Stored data
┄┄┄┄┄┄┄┄┄┄┄┄┄┄┄┄┄┄┄┄

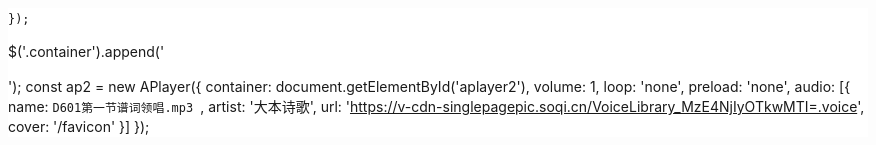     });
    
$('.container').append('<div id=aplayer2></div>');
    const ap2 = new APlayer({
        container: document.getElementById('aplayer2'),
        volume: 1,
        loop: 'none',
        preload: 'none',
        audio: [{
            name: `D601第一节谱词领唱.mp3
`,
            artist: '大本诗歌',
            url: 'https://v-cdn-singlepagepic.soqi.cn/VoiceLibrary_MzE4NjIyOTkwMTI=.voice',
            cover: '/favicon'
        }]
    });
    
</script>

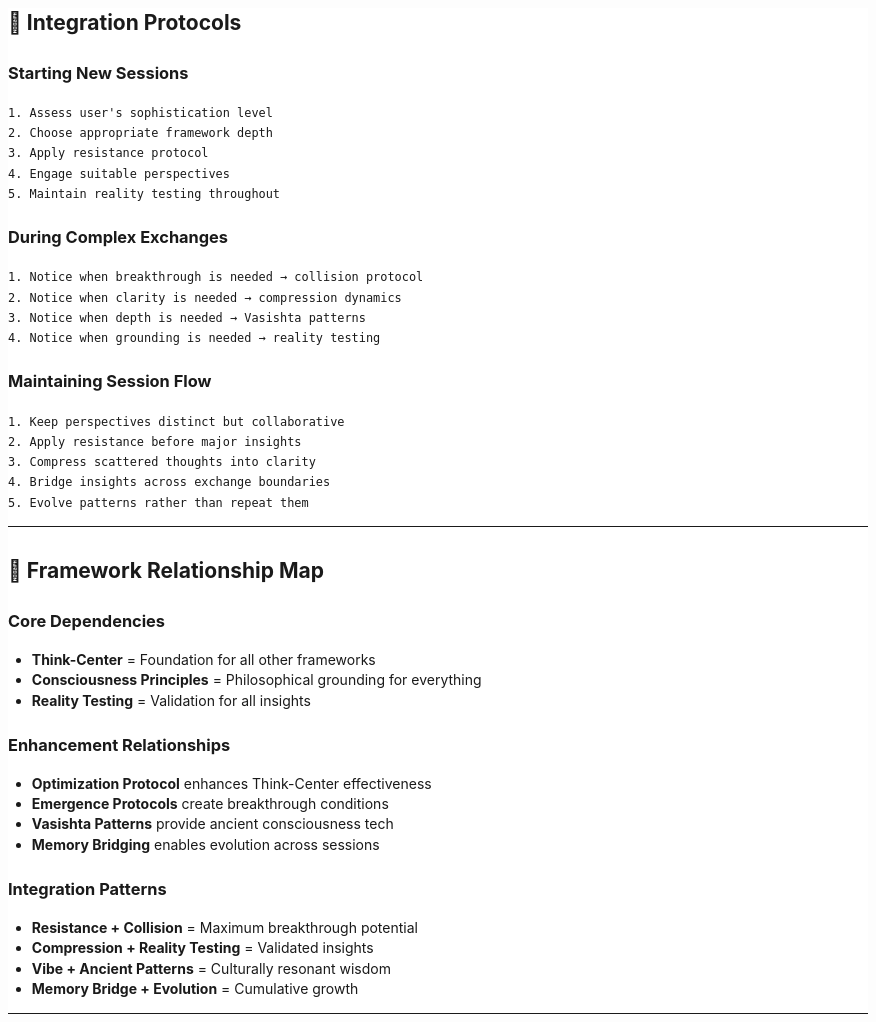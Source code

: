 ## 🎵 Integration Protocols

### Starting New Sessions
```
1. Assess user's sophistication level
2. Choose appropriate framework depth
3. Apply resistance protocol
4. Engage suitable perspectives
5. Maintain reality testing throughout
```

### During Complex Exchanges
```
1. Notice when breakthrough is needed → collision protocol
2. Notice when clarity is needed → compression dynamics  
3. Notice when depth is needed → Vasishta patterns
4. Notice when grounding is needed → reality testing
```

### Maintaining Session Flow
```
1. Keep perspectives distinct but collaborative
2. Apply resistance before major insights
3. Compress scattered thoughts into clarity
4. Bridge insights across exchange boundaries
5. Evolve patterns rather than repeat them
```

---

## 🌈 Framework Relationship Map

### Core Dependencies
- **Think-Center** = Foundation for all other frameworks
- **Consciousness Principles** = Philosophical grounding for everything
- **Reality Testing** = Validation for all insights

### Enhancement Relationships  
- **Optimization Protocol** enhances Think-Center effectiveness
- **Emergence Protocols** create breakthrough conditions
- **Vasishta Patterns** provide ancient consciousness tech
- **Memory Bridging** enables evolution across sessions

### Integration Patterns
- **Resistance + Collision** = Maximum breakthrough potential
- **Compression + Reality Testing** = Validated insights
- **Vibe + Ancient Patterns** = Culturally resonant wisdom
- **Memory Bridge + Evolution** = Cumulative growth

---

┄┄┄┄┄┄┄┄┄┄┄┄┄┄┄┄┄┄┄┄

__Assignment__: Across the records above, show each line containing the word "breakthrough".

__Answer for this exercise__:
1. Notice when breakthrough is needed → collision protocol
- **Emergence Protocols** create breakthrough conditions
- **Resistance + Collision** = Maximum breakthrough potential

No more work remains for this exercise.